The jobs picture brightened in November as hiring was stronger than expected and the unemployment rate fell to a 5-year low, data that increases the likelihood that the Federal Reserve will begin easing its stimulus efforts sooner, rather than later.


Still, many observers cautioned the encouraging figures from the Labor Department Friday don't necessarily mean the central bank will act when policy-makers meet later this month. A move early next year, they said, is the most likely scenario.


While the 203,000 jump in payrolls in November is an improvement over the 158,000 a month rate of hiring that prevailed in the summer, it is not much better than the 198,000 level in the first nine months of 2013.


'We think the chance of tapering this month has risen, but on balance we expect the Fed to wait a bit longer,' said Ian Shepherdson, chief economist at Pantheon Macroeconomics.


While the return of hundreds of thousands of federal employees following October's government shutdown may have exaggerated the move in the unemployment rate for November, the continuing payroll gains suggest the economy has picked up momentum very recently.


In November, the jobless rate dropped to 7 percent. Economists surveyed by Bloomberg before the Labor Department announcement had expected an increase of 185,000 jobs, with the unemployment rate falling by 0.1 percentage point to 7.2 percent.


Payrolls are tracked using data gathered from employers, while the unemployment rate is based on a separately survey of households.


On Wall Street, the monthly report on the labor market is by far the most closely watched economic indicator, but the November data created more anticipation than usual.


That's because the Federal Reserve seems poised to begin slowly easing back on its stimulus efforts. While the move had been expected in September, it was put off amid mixed economic data instead of the sustained signs of improvement policy makers want to see. The delay by the central bank caught Wall Street off guard three months ago.


But the spate of recent positive data, economists said, could bolster the case for the Fed to start pulling back in the coming months. . The latest figures on hiring follow more robust data for economic growth and jobless claims on Thursday and a report on Monday showing increased activity at factories.


While welcome news for job seekers, a healthier labor market is likely to be viewed more warily by investors and traders, at least in the short term.


Stronger economic growth and employment gains should bolster corporate earnings and therefore stocks over time, but speculators fear a quick Fed tapering could sap the stock market's recent momentum.

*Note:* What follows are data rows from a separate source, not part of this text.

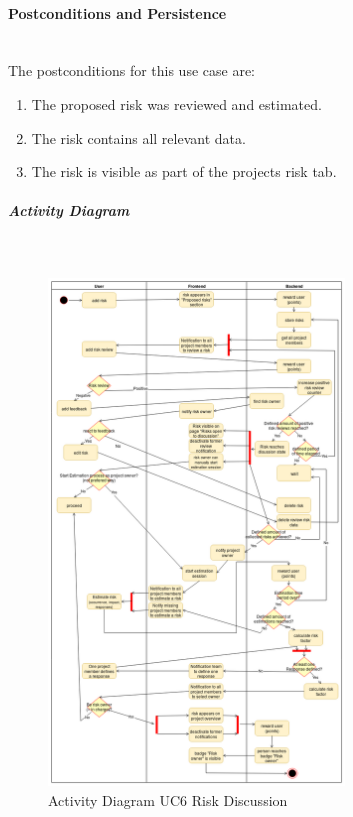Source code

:\paragraph*{Postconditions and Persistence}\mbox{}\\
The postconditions for this use case are:
\begin{enumerate}
	\vspace{-3mm}
	\setlength\itemsep{-1em}	
	\item The proposed risk was reviewed and estimated. 
	\item The risk contains all relevant data.
	\item The risk is visible as part of the projects risk tab.
\end{enumerate}

\newpage
\subparagraph{Activity Diagram}\mbox{}\\
\begin{figure}[H]
	\centering
	\includegraphics[width=0.70\textwidth]{Content/Domain/UC6RiskDiscussion.png}
	\caption{Activity Diagram \ac{UC}6 Risk Discussion}
	\label{fig:label66}
\end{figure}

The Standard & Poor's 500-stock index is up more than 25 percent in 2013. In premarket trading after the Labor Department data came out, stocks were higher.


Although the holiday shopping season seems to have gotten off to a mixed start, the retail sector added 22,000 jobs last month. Manufacturers, a sector that is closely watched as a bellwether for the broader economy, hired 27,000 workers. And the overall participation rate rose 0.2 percentage point to 63 percent, reversing a decline in recent months.


Even as the overall unemployment rate fell, the situation does remain desperate in some pockets of the labor market.


For example, the unemployment rate among workers aged 16 to 19 remains above 20 percent. And for workers with less than a high school diploma, the jobless rate stood at 10.8 percent.